[Saved entries]
----------

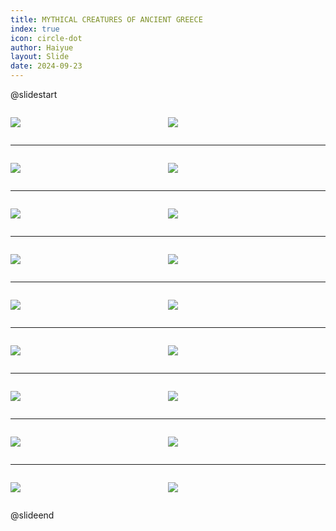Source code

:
```yaml
---
title: MYTHICAL CREATURES OF ANCIENT GREECE
index: true
icon: circle-dot
author: Haiyue
layout: Slide
date: 2024-09-23
---
```

 
@slidestart

<div style="display:flex">
<div style="flex:1">

![](/reading/english/Level-P/MYTHICAL%20CREATURES%20OF%20ANCIENT%20GREECE/001.webp)
</div>
<div style="flex:1">

![](/reading/english/Level-P/MYTHICAL%20CREATURES%20OF%20ANCIENT%20GREECE/002.webp)
</div>
</div>

---

<div style="display:flex">
<div style="flex:1">

![](/reading/english/Level-P/MYTHICAL%20CREATURES%20OF%20ANCIENT%20GREECE/003.webp)
</div>
<div style="flex:1">

![](/reading/english/Level-P/MYTHICAL%20CREATURES%20OF%20ANCIENT%20GREECE/004.webp)
</div>
</div>

---

<div style="display:flex">
<div style="flex:1">

![](/reading/english/Level-P/MYTHICAL%20CREATURES%20OF%20ANCIENT%20GREECE/005.webp)
</div>
<div style="flex:1">

![](/reading/english/Level-P/MYTHICAL%20CREATURES%20OF%20ANCIENT%20GREECE/006.webp)
</div>
</div>

---

<div style="display:flex">
<div style="flex:1">

![](/reading/english/Level-P/MYTHICAL%20CREATURES%20OF%20ANCIENT%20GREECE/007.webp)
</div>
<div style="flex:1">

![](/reading/english/Level-P/MYTHICAL%20CREATURES%20OF%20ANCIENT%20GREECE/008.webp)
</div>
</div>

---

<div style="display:flex">
<div style="flex:1">

![](/reading/english/Level-P/MYTHICAL%20CREATURES%20OF%20ANCIENT%20GREECE/009.webp)
</div>
<div style="flex:1">

![](/reading/english/Level-P/MYTHICAL%20CREATURES%20OF%20ANCIENT%20GREECE/010.webp)
</div>
</div>

---

<div style="display:flex">
<div style="flex:1">

![](/reading/english/Level-P/MYTHICAL%20CREATURES%20OF%20ANCIENT%20GREECE/011.webp)
</div>
<div style="flex:1">

![](/reading/english/Level-P/MYTHICAL%20CREATURES%20OF%20ANCIENT%20GREECE/012.webp)
</div>
</div>

---

<div style="display:flex">
<div style="flex:1">

![](/reading/english/Level-P/MYTHICAL%20CREATURES%20OF%20ANCIENT%20GREECE/013.webp)
</div>
<div style="flex:1">

![](/reading/english/Level-P/MYTHICAL%20CREATURES%20OF%20ANCIENT%20GREECE/014.webp)
</div>
</div>

---

<div style="display:flex">
<div style="flex:1">

![](/reading/english/Level-P/MYTHICAL%20CREATURES%20OF%20ANCIENT%20GREECE/015.webp)
</div>
<div style="flex:1">

![](/reading/english/Level-P/MYTHICAL%20CREATURES%20OF%20ANCIENT%20GREECE/016.webp)
</div>
</div>

---

<div style="display:flex">
<div style="flex:1">

![](/reading/english/Level-P/MYTHICAL%20CREATURES%20OF%20ANCIENT%20GREECE/017.webp)
</div>
<div style="flex:1">

![](/reading/english/Level-P/MYTHICAL%20CREATURES%20OF%20ANCIENT%20GREECE/018.webp)
</div>
</div>

@slideend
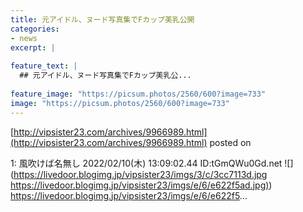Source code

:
```yaml
---
title: 元アイドル、ヌード写真集でFカップ美乳公開
categories:
- news
excerpt: |
  
feature_text: |
  ## 元アイドル、ヌード写真集でFカップ美乳公...
  
feature_image: "https://picsum.photos/2560/600?image=733"
image: "https://picsum.photos/2560/600?image=733"
---
```


[http://vipsister23.com/archives/9966989.html](http://vipsister23.com/archives/9966989.html)
posted on 

<!--more-->

1: 風吹けば名無し 2022/02/10(木) 13:09:02.44 ID:tGmQWu0Gd.net ![](https://livedoor.blogimg.jp/vipsister23/imgs/3/c/3cc7113d.jpg [https://livedoor.blogimg.jp/vipsister23/imgs/e/6/e622f5ad.jpg)](https://livedoor.blogimg.jp/vipsister23/imgs/e/6/e622f5ad.jpg)) https://livedoor.blogimg.jp/vipsister23/imgs/e/6/e622f5...

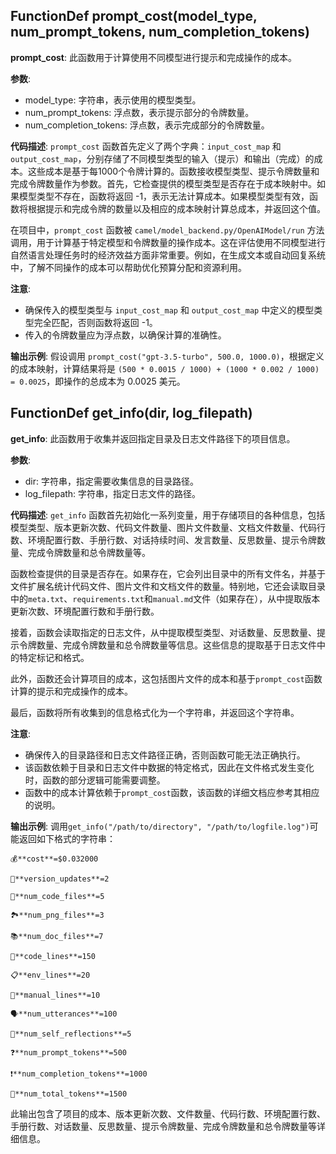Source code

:## FunctionDef prompt_cost(model_type, num_prompt_tokens, num_completion_tokens)
**prompt_cost**: 此函数用于计算使用不同模型进行提示和完成操作的成本。

**参数**:
- model_type: 字符串，表示使用的模型类型。
- num_prompt_tokens: 浮点数，表示提示部分的令牌数量。
- num_completion_tokens: 浮点数，表示完成部分的令牌数量。

**代码描述**:
`prompt_cost` 函数首先定义了两个字典：`input_cost_map` 和 `output_cost_map`，分别存储了不同模型类型的输入（提示）和输出（完成）的成本。这些成本是基于每1000个令牌计算的。函数接收模型类型、提示令牌数量和完成令牌数量作为参数。首先，它检查提供的模型类型是否存在于成本映射中。如果模型类型不存在，函数将返回 -1，表示无法计算成本。如果模型类型有效，函数将根据提示和完成令牌的数量以及相应的成本映射计算总成本，并返回这个值。

在项目中，`prompt_cost` 函数被 `camel/model_backend.py/OpenAIModel/run` 方法调用，用于计算基于特定模型和令牌数量的操作成本。这在评估使用不同模型进行自然语言处理任务时的经济效益方面非常重要。例如，在生成文本或自动回复系统中，了解不同操作的成本可以帮助优化预算分配和资源利用。

**注意**:
- 确保传入的模型类型与 `input_cost_map` 和 `output_cost_map` 中定义的模型类型完全匹配，否则函数将返回 -1。
- 传入的令牌数量应为浮点数，以确保计算的准确性。

**输出示例**:
假设调用 `prompt_cost("gpt-3.5-turbo", 500.0, 1000.0)`，根据定义的成本映射，计算结果将是 `(500 * 0.0015 / 1000) + (1000 * 0.002 / 1000) = 0.0025`，即操作的总成本为 0.0025 美元。
## FunctionDef get_info(dir, log_filepath)
**get_info**: 此函数用于收集并返回指定目录及日志文件路径下的项目信息。

**参数**:
- dir: 字符串，指定需要收集信息的目录路径。
- log_filepath: 字符串，指定日志文件的路径。

**代码描述**:
`get_info` 函数首先初始化一系列变量，用于存储项目的各种信息，包括模型类型、版本更新次数、代码文件数量、图片文件数量、文档文件数量、代码行数、环境配置行数、手册行数、对话持续时间、发言数量、反思数量、提示令牌数量、完成令牌数量和总令牌数量等。

函数检查提供的目录是否存在。如果存在，它会列出目录中的所有文件名，并基于文件扩展名统计代码文件、图片文件和文档文件的数量。特别地，它还会读取目录中的`meta.txt`、`requirements.txt`和`manual.md`文件（如果存在），从中提取版本更新次数、环境配置行数和手册行数。

接着，函数会读取指定的日志文件，从中提取模型类型、对话数量、反思数量、提示令牌数量、完成令牌数量和总令牌数量等信息。这些信息的提取基于日志文件中的特定标记和格式。

此外，函数还会计算项目的成本，这包括图片文件的成本和基于`prompt_cost`函数计算的提示和完成操作的成本。

最后，函数将所有收集到的信息格式化为一个字符串，并返回这个字符串。

**注意**:
- 确保传入的目录路径和日志文件路径正确，否则函数可能无法正确执行。
- 该函数依赖于目录和日志文件中数据的特定格式，因此在文件格式发生变化时，函数的部分逻辑可能需要调整。
- 函数中的成本计算依赖于`prompt_cost`函数，该函数的详细文档应参考其相应的说明。

**输出示例**:
调用`get_info("/path/to/directory", "/path/to/logfile.log")`可能返回如下格式的字符串：
```
💰**cost**=$0.032000

🔨**version_updates**=2

📃**num_code_files**=5

🏞**num_png_files**=3

📚**num_doc_files**=7

📃**code_lines**=150

📋**env_lines**=20

📒**manual_lines**=10

🗣**num_utterances**=100

🤔**num_self_reflections**=5

❓**num_prompt_tokens**=500

❗**num_completion_tokens**=1000

🌟**num_total_tokens**=1500
```
此输出包含了项目的成本、版本更新次数、文件数量、代码行数、环境配置行数、手册行数、对话数量、反思数量、提示令牌数量、完成令牌数量和总令牌数量等详细信息。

----------

*Aim of the task*
Only the count belongs in your answer, so please work out how many lines of the data contain "picsum".

*Answer area*
2